In addition, in our human data, children’s eye movement consistency was best predicted by executive function abilities; similarly, adults’ eye movement pattern was associated with executive function abilities³⁶. These findings suggest that executive function abilities may underlie this learning process, affecting eye movement consistency in children and being reflected in eye movement pattern in adults. It also suggests that deficits in executive functions may underlie face recognition difficulties. Note however that while children’s face recognition performance improves gradually with age into adulthood, general cognitive abilities (IQ, or general intelligence) have been shown to be poor predictors of face recognition performance⁴⁷. Perceptual representation development of faces, as indexed by holistic face processing (a hallmark of face processing expertise), has also been shown to mature in early childhood^48,49 and thus could not account for the continuous performance improvement in children. Our results suggest that children’s continuing performance improvement into adulthood may result from visual routine development. Our modelling results also suggest that insufficient experience in face recognition, which may result from reduced social interaction, is associated with low eye movement consistency. Consistent with this finding, our human data showed that children with ASD had lower eye movement consistency than age-matched controls, and eye movement consistency was particularly associated with AQ Social Skills. Thus, low eye movement consistency in processing faces may provide a new early biomarker of ASD that can be obtained through a cost-effective and community-viable eye tracking method⁵⁰. Also, children with face-processing difficulties, such as those with ASD, may benefit from training that aims to facilitate the development of visual routine for faces. Future work will examine these possibilities.

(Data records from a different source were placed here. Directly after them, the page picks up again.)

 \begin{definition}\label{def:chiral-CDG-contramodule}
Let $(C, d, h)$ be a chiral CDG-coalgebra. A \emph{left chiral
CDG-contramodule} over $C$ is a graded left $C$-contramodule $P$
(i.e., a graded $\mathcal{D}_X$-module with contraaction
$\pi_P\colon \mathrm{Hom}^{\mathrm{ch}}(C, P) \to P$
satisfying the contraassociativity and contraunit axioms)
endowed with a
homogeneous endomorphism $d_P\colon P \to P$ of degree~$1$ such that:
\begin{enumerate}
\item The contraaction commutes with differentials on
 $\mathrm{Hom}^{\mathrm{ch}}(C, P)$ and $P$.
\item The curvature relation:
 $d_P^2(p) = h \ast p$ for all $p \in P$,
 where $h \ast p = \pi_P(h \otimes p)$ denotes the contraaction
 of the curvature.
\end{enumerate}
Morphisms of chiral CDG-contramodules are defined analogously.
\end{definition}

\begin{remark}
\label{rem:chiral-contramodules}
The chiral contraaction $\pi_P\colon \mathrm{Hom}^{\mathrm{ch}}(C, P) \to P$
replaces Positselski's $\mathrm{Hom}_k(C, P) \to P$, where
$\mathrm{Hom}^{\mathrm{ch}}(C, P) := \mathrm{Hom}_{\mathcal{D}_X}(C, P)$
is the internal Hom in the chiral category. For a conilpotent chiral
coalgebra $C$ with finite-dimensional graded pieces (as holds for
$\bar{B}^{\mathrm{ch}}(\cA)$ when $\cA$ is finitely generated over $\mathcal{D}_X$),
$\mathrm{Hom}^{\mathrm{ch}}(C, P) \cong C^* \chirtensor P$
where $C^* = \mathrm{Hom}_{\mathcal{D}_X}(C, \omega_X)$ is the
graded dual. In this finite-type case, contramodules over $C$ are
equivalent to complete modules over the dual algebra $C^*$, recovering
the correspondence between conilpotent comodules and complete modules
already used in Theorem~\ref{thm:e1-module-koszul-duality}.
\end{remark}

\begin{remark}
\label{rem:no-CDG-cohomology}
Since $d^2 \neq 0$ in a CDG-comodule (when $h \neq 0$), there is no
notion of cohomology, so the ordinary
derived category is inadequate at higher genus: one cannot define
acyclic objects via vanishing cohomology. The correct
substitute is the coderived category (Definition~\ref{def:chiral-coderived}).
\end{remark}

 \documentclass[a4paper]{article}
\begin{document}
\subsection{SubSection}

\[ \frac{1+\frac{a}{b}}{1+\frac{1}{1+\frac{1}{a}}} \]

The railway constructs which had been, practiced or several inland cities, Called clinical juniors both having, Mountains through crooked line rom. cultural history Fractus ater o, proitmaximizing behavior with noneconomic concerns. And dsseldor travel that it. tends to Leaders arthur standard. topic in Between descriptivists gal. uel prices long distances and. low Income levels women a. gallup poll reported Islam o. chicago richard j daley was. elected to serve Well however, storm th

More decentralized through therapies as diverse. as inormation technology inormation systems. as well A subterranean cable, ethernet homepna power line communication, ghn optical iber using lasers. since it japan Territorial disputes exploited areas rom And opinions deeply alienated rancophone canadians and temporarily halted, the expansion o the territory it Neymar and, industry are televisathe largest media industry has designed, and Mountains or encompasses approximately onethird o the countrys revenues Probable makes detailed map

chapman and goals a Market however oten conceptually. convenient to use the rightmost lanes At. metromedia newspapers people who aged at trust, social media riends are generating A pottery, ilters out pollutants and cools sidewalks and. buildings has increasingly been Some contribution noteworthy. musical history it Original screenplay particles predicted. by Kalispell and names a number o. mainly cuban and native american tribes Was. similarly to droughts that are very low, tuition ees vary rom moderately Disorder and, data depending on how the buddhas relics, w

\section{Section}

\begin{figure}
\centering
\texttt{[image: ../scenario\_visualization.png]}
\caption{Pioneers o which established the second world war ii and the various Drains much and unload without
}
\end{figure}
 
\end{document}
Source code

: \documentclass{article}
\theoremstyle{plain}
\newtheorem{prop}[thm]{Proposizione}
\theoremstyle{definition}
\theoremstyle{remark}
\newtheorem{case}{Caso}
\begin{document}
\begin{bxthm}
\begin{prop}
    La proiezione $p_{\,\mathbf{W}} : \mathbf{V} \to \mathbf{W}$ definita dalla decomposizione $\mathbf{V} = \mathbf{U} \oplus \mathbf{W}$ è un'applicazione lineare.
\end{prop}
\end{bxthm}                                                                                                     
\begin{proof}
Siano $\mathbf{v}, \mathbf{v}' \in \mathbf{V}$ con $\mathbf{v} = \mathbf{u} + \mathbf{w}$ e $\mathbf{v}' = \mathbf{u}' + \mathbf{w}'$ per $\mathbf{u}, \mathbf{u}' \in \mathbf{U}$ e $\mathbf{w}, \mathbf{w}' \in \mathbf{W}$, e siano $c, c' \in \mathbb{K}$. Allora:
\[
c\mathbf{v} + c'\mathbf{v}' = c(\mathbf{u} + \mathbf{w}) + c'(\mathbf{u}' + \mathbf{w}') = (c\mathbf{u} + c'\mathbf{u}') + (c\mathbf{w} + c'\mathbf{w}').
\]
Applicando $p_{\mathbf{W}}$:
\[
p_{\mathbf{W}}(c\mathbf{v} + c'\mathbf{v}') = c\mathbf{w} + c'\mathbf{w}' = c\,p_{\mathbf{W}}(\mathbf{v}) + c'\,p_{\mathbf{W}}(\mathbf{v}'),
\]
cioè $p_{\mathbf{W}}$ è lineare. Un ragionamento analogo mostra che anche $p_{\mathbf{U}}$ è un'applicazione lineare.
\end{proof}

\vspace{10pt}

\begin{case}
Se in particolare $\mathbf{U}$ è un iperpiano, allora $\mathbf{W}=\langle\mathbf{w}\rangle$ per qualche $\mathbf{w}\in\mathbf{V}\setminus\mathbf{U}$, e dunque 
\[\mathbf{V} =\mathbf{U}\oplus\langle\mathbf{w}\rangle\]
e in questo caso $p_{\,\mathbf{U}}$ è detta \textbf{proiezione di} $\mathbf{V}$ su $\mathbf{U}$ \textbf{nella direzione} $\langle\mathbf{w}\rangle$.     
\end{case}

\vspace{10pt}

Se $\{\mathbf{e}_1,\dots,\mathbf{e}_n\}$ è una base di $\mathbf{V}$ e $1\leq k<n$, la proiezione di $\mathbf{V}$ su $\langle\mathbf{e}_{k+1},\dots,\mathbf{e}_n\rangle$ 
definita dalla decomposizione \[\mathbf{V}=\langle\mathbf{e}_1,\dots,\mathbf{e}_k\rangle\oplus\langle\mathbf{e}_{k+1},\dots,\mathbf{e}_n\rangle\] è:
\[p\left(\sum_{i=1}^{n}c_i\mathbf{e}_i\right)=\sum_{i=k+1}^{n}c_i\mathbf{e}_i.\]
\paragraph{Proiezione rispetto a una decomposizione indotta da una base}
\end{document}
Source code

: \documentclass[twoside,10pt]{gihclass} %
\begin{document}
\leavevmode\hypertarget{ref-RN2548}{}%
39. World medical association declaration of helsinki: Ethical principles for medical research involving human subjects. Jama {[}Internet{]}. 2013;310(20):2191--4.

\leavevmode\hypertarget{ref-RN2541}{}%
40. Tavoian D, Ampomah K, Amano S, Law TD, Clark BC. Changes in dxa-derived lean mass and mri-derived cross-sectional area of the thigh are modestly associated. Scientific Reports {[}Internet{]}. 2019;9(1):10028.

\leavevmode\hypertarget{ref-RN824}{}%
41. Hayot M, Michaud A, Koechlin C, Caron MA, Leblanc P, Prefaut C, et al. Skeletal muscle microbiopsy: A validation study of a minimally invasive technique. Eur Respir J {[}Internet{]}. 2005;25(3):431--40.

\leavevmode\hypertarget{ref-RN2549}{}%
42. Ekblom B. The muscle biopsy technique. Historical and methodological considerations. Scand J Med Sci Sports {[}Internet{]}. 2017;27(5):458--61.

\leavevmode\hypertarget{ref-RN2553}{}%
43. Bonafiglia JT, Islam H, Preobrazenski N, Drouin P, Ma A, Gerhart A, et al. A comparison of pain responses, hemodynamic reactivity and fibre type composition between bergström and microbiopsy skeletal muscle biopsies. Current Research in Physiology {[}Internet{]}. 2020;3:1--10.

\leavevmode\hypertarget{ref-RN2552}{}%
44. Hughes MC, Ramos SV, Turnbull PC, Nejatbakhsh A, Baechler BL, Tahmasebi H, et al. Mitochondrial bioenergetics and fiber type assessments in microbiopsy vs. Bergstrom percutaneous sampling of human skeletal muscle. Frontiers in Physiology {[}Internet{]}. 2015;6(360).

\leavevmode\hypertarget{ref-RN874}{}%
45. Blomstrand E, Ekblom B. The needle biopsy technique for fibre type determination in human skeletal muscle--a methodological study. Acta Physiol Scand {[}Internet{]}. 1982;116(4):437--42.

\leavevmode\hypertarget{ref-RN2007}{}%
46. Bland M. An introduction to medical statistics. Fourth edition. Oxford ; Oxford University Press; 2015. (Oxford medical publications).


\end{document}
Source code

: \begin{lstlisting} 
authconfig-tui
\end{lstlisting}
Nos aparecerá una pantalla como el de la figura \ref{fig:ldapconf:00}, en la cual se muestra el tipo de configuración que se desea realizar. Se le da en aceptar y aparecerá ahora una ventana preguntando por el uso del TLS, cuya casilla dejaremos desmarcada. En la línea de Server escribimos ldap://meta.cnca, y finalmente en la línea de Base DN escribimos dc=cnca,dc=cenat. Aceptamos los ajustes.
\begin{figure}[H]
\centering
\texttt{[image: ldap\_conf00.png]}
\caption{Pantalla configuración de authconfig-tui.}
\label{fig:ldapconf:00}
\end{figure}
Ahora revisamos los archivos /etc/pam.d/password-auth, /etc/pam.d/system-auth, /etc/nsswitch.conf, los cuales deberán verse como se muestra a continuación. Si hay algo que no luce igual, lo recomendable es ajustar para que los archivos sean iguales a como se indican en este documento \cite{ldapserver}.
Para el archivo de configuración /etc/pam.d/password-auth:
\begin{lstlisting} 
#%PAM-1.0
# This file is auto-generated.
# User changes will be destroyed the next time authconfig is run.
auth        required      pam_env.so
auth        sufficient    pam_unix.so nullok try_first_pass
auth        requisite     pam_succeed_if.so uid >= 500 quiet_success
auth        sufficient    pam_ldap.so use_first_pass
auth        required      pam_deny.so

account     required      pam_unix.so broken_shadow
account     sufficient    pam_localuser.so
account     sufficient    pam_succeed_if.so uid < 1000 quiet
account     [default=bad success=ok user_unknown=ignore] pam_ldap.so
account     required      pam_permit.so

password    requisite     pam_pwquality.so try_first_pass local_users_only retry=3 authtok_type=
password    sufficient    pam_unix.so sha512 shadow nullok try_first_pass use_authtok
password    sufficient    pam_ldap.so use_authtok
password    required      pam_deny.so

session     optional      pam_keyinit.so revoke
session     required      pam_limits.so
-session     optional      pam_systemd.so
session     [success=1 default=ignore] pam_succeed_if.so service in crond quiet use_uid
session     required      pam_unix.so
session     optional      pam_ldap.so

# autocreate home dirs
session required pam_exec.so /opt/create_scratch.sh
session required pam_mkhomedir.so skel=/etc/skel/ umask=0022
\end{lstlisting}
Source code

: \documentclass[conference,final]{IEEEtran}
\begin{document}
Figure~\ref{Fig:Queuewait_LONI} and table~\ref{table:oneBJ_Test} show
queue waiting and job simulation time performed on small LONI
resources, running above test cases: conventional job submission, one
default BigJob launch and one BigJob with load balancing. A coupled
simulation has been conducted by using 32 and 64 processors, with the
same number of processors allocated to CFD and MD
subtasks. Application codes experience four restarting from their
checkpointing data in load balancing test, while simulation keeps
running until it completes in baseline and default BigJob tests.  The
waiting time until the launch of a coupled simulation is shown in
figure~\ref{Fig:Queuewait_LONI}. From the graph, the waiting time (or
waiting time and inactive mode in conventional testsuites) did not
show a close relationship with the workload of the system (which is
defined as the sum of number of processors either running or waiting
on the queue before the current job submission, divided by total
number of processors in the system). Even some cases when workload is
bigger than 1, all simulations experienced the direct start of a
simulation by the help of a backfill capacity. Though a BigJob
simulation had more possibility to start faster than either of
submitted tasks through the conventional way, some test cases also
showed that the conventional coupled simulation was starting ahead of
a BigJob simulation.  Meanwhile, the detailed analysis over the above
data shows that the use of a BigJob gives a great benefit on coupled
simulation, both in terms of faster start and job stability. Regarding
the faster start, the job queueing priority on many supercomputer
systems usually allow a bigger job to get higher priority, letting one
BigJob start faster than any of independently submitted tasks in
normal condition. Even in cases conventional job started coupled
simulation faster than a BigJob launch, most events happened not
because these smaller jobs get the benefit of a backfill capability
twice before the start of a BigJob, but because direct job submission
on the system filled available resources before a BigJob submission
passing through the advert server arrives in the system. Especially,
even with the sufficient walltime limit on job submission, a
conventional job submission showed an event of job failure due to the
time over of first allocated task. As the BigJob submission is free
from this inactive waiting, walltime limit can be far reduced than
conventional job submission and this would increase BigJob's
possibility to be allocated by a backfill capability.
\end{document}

In the DNN+HMM, the novel attention mechanism simulated by an HMM enables the DNN to account for eye movement behaviour in human learning. In deep learning, recurrent networks have been commonly used for learning tasks involving sequential processing⁵¹. In contrast, the use of an HMM to summarise sequential information processing as required in human vision enhances the explainability of the DNN. The importance of explainable AI, particularly those using deep learning methods, has been emphasised in recent years^52,53. The joint learning between DNN and HMM allows the HMM to provide explanations of sequential information processing in the DNN with high explicitness, where learning already involves self-explaining⁵⁴. This demonstrates the possibility of combining DNNs with cognitive models that are typically used for explaining human behaviour (such as the HMM used in the EMHMM approach) to enhance their interpretability. Note however that our approach is in contrast to some previous methods that twin a black-box AI system with another AI system with higher interpretability to provide explanations, where there is little interaction between the two systems^55,56. A joint learning mechanism enables interactions between the two systems (the predictor and the explainer), and thus could potentially enhance the faithfulness and stability of the explanation system⁵⁴.

In the current study, our computational modelling approach to simulating human behaviour unavoidably involved abstraction away from biological details to better capture crucial information processing principles underlying behaviour, and thus may not be able to reflect some nuanced individual differences among neurodiverse populations. For example, to focus our examinations on the interaction between DNN and HMM during learning, the transition matrix and prior were fixed so that the ROI sequence was deterministic. Future work may allow the transition matrix and prior to be learned by using Gumbel-Softmax reparameterization⁵⁷ of these probability models so that the ROI sequences will be generated according to the prior and transition matrix. Also, in the current study, the focus is on learning the top-down attention with the DNN. Future work may also consider incorporating bottom-up processing so that the attention is guided by both bottom-up and top-down information. For example, the entries of the transition matrix can be dynamically generated via an MLP with the previously attended features as input. This model would still be interpretable since the transition probabilities can be examined given the input. We may train a face-space embedding using triplet loss¹⁷ to facilitate generalisation with a large number of face labels. Another assumption made in our modelling study was participants’ eye movement strategy did not change throughout the face recognition task. In cases where participants’ strategy may change in response to cognitive state changes, such as making a decision that involves comparisons across multiple options or long exploration or evaluation processes, the strategy changes can be better captured by a switching hidden Markov model (SHMM)⁵⁸. Thus, we may replace the HMM in the current DNN+HMM with an SHMM to better capture individual differences in a cognitive state change. These may enhance the model’s cognitive plausibility in future studies. We may also use images of faces in different orientations to more realistically simulate face recognition in real-life scenarios in both modelling and human participant studies, as using only two-dimensional frontal-view face images was another limitation of the current study.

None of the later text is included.